Segundo fonte do diário, o trabalho jornalístico mudou: os jornalistas podem agora apoiar-se na IA para tarefas de redação e análise de dados, o que lhes permite focar-se na investigação e na criação de conteúdos mais profundos e analíticos, sem descurar a supervisão e revisão humana.
Questionado sobre o investimento que foi necessário, o diretor do jornal económico preferiu dar um indicador geral. "As empresas devem destinar, pelo menos, 5% das suas vendas a desenvolvimentos em IA, para assegurar a abertura de novos caminhos comerciais", afirmou Quijano.
O "La República" é o jornal económico, empresarial e financeiro mais antigo do espaço ibero-americano. Tem uma audiência impressa que ultrapassa os 200 mil leitores e uma tiragem nacional média de 70 mil exemplares de circulação mista. Além disso, conta com cerca de 2,5 milhões de utilizadores digitais por mês.
O exemplo argentino
"Estão em diferentes fases de desenvolvimento ferramentas como um assistente comercial, um assistente de capital humano, um assistente de métricas, uma pontuação de notícias para editores de primeiras páginas e a geração de fichas para jogos de futebol"
Pablo Vaca, secretário de redação do "Clarín", dá conta de uma utilização alargada da IA na produção jornalística. A ferramenta usada analisa a estrutura da notícia e sugere melhorias em tempo real para otimizar o seu posicionamento em motores de busca. Sugestões de títulos e novas abordagens são comuns, mas há limites. "A IA não é usada para a escrita de artigos grandes. Poderia ser usada como motor de busca, em qualquer caso, mas nada mais. Há sempre um redator por trás e um editor humanos", sublinha Pablo Vaca.
O argentino "Clarín" usa o instrumento chamado LilaX para nalisar a estrutura da notícia e sugerir melhorias em tempo real para otimizar o seu posicionamento em motores de busca, avaliando critérios como o comprimento dos títulos, o uso de palavras-chave, ligações internas, a quantidade de multimédia, a extensão de parágrafos e legendas. Serve também para sugerir títulos, subtítulos e palavras-chave. Está também integrado no SEO, oferecendo alternativas criativas e otimizadas a partir do conteúdo original, tendo em conta tanto a abordagem editorial como os critérios de posicionamento. Mas o futuro indicia mais pequenas revoluções na forma de trabalhar."Também estão em diferentes fases de desenvolvimento ferramentas como um assistente comercial, um assistente de capital humano, um assistente de métricas, uma pontuação de notícias para editores de primeiras páginas e a geração de fichas para jogos de futebol", acrescenta Pablo Vaca.

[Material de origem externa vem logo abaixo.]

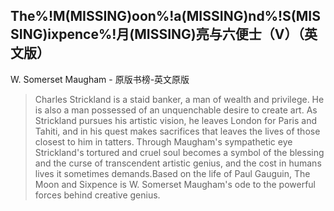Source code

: ## The%!M(MISSING)oon%!a(MISSING)nd%!S(MISSING)ixpence%!月(MISSING)亮与六便士（V）（英文版）

W. Somerset Maugham  -  原版书榜-英文原版

> Charles Strickland is a staid banker, a man of wealth and privilege. He is also a man possessed of an unquenchable desire to create art. As Strickland pursues his artistic vision, he leaves London for Paris and Tahiti, and in his quest makes sacrifices that leaves the lives of those closest to him in tatters. Through Maugham's sympathetic eye Strickland's tortured and cruel soul becomes a symbol of the blessing and the curse of transcendent artistic genius, and the cost in humans lives it sometimes demands.Based on the life of Paul Gauguin, The Moon and Sixpence is W. Somerset Maugham's ode to the powerful forces behind creative genius.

O "Clarín" celebra 80 anos a 28 de agosto deste ano. É o jornal líder na Argentina nos últimos 50 anos em vendas e relevância. No mundo digital, é o jornal em espanhol com o maior número de subscritores digitais do mundo, com mais de 700 mil. Tem cerca de 40 milhões de utilizadores únicos por mês, o que os coloca entre os três meios de comunicação mais visitados da Argentina.
Situação portuguesa
"A IA não tem de ser uma ameaça aos empregos no setor. Pode, antes, ser uma oportunidade para redefinir e valorizar o papel dos jornalistas. Desde que usada com responsabilidade, supervisão humana e transparência, a IA pode reforçar a confiança do público e tornar a imprensa mais relevante e sustentável"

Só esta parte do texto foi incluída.